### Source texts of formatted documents
● ● ● ●
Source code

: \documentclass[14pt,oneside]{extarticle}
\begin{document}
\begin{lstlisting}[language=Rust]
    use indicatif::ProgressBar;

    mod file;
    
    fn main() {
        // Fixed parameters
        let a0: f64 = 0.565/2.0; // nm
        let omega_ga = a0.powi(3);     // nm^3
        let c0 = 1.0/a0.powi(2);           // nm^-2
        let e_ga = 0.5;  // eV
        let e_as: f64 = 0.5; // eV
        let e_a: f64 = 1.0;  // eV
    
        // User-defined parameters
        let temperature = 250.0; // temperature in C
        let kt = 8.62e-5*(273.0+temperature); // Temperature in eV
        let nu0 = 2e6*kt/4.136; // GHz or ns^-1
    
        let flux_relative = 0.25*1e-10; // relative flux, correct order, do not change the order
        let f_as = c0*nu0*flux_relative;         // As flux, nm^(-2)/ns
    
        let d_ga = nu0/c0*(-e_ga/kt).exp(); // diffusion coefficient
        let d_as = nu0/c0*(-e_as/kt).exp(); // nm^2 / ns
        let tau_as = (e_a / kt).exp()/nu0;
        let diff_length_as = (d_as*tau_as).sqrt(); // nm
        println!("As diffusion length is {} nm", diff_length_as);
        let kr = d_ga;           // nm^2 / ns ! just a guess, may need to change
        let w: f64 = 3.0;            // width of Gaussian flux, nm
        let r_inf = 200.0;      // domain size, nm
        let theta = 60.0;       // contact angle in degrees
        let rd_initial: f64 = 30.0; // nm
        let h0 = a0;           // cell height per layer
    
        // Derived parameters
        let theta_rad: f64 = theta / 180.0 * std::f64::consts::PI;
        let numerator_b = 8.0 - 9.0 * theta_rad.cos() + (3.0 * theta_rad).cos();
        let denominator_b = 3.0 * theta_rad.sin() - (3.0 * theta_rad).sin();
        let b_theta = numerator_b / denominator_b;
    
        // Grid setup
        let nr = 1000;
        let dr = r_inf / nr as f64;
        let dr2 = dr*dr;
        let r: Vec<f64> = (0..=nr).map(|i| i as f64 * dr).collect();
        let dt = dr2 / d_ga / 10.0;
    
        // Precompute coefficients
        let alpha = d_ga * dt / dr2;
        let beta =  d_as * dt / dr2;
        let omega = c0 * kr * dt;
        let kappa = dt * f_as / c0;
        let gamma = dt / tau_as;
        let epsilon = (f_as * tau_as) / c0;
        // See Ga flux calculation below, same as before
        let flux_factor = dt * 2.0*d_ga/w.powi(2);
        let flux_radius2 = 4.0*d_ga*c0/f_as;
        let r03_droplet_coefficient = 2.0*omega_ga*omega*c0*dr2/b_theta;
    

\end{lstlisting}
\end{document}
● ● ● ●
### Brief
Go through the data line by line and say how many lines contain "powi". Give the number alone.

### Solved problem
3